I could reproduce your situation by revoking any read permission from the ignore file and by using -X "**/target/**"
as a default option for the addremove
command (which might be set in any of the possible Mercurial configuration files):
$ hg st
# no output, as expected
$ chmod 000 .hgignore
$ hg addremove # with '-X "**/target/**"' set as default somewhere
$ hg commit
nothing changed
$ hg st
? Core/target/Core-0.0.1-SNAPSHOT-tests.jar
? Core/target/Core-0.0.1-SNAPSHOT.jar
...
hg
fails in reading the ignore file and thus does not know that the target stuff should be ignored. A corresponding warning from hg
would be helpful here.
This question has been updated in response to Jerome's comment.
Many thanks for everyone's help on this. I haven't found an answer to the problem but I did find a workaround that got rid of it.
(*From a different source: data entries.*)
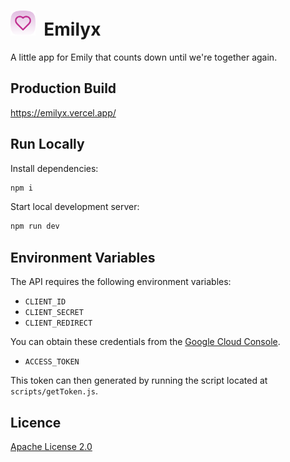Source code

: # <img src="public/icon/icon-512.png" height="40"> &nbsp;Emilyx

A little app for Emily that counts down until we're together again.

## Production Build

https://emilyx.vercel.app/

## Run Locally

Install dependencies:

```bash
npm i
```

Start local development server:

```bash
npm run dev
```

## Environment Variables

The API requires the following environment variables:

- `CLIENT_ID`
- `CLIENT_SECRET`
- `CLIENT_REDIRECT`

You can obtain these credentials from the [Google Cloud Console](https://console.cloud.google.com).

- `ACCESS_TOKEN`

This token can then generated by running the script located at `scripts/getToken.js`.

## Licence

[Apache License 2.0](LICENSE)
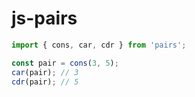 # js-pairs

```javascript
import { cons, car, cdr } from 'pairs';

const pair = cons(3, 5);
car(pair); // 3
cdr(pair); // 5
```
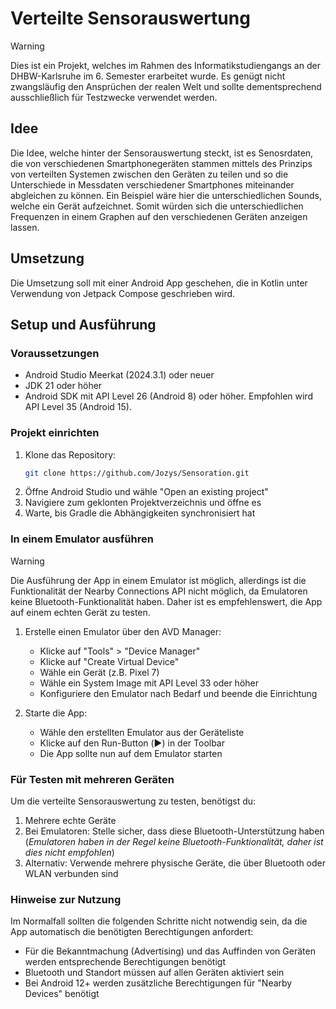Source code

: # Verteilte Sensorauswertung

> [!WARNING]
> Dies ist ein Projekt, welches im Rahmen des Informatikstudiengangs an der DHBW-Karlsruhe im 6.
> Semester erarbeitet wurde. Es genügt nicht zwangsläufig den Ansprüchen der realen Welt und sollte
> dementsprechend ausschließlich für Testzwecke verwendet werden.

## Idee

Die Idee, welche hinter der Sensorauswertung steckt, ist es Senosrdaten, die von verschiedenen
Smartphonegeräten stammen mittels des Prinzips von verteilten Systemen zwischen den Geräten zu
teilen und so die Unterschiede in Messdaten verschiedener Smartphones miteinander abgleichen zu
können. Ein Beispiel wäre hier die unterschiedlichen Sounds, welche ein Gerät aufzeichnet. Somit
würden sich die unterschiedlichen Frequenzen in einem Graphen auf den verschiedenen Geräten anzeigen
lassen.

## Umsetzung

Die Umsetzung soll mit einer Android App geschehen, die in Kotlin unter Verwendung von Jetpack
Compose geschrieben wird.

## Setup und Ausführung

### Voraussetzungen

- Android Studio Meerkat (2024.3.1) oder neuer
- JDK 21 oder höher
- Android SDK mit API Level 26 (Android 8) oder höher. Empfohlen wird API Level 35 (Android 15).

### Projekt einrichten

1. Klone das Repository:
   ```bash
   git clone https://github.com/Jozys/Sensoration.git
   ```
2. Öffne Android Studio und wähle "Open an existing project"
3. Navigiere zum geklonten Projektverzeichnis und öffne es
4. Warte, bis Gradle die Abhängigkeiten synchronisiert hat

### In einem Emulator ausführen

> [!WARNING]
> Die Ausführung der App in einem Emulator ist möglich, allerdings ist die Funktionalität der Nearby Connections API nicht möglich, da Emulatoren keine Bluetooth-Funktionalität haben.
> Daher ist es empfehlenswert, die App auf einem echten Gerät zu testen.

1. Erstelle einen Emulator über den AVD Manager:

   - Klicke auf "Tools" > "Device Manager"
   - Klicke auf "Create Virtual Device"
   - Wähle ein Gerät (z.B. Pixel 7)
   - Wähle ein System Image mit API Level 33 oder höher
   - Konfiguriere den Emulator nach Bedarf und beende die Einrichtung

2. Starte die App:
   - Wähle den erstellten Emulator aus der Geräteliste
   - Klicke auf den Run-Button (▶️) in der Toolbar
   - Die App sollte nun auf dem Emulator starten

### Für Testen mit mehreren Geräten

Um die verteilte Sensorauswertung zu testen, benötigst du:

1. Mehrere echte Geräte
2. Bei Emulatoren: Stelle sicher, dass diese Bluetooth-Unterstützung haben (_Emulatoren haben in der Regel
   keine Bluetooth-Funktionalität, daher ist dies nicht empfohlen_)
3. Alternativ: Verwende mehrere physische Geräte, die über Bluetooth oder WLAN verbunden sind

### Hinweise zur Nutzung

Im Normalfall sollten die folgenden Schritte nicht notwendig sein, da die App automatisch die
benötigten Berechtigungen anfordert:

- Für die Bekanntmachung (Advertising) und das Auffinden von Geräten werden entsprechende
  Berechtigungen benötigt
- Bluetooth und Standort müssen auf allen Geräten aktiviert sein
- Bei Android 12+ werden zusätzliche Berechtigungen für "Nearby Devices" benötigt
So I'm assuming that at some point when modifying the hgignore regexps mercurial got confused and corrupted it's internal data... or something. I don't know enough internals to know what this could have been.
Anyway, should you find yourself in the same boat, here's what I did:
Revert all added files. I used the following because I'm on linux. (thanks to another poster on a separate question here on SO - which I can now no longer find unfortunately)
hg status -an0 | xargs -0 hg revert
repeat the above step until it no longer works. In my case this was sometimes up to as many as 3 reverts in a row! (No idea what it was actually doing though :( )
You should now no longer see the ignored files in the hg status output.
I'm sorry, I have no idea why this worked, or what the original problem was. If anyone does, I'd be very interested to know your thoughts.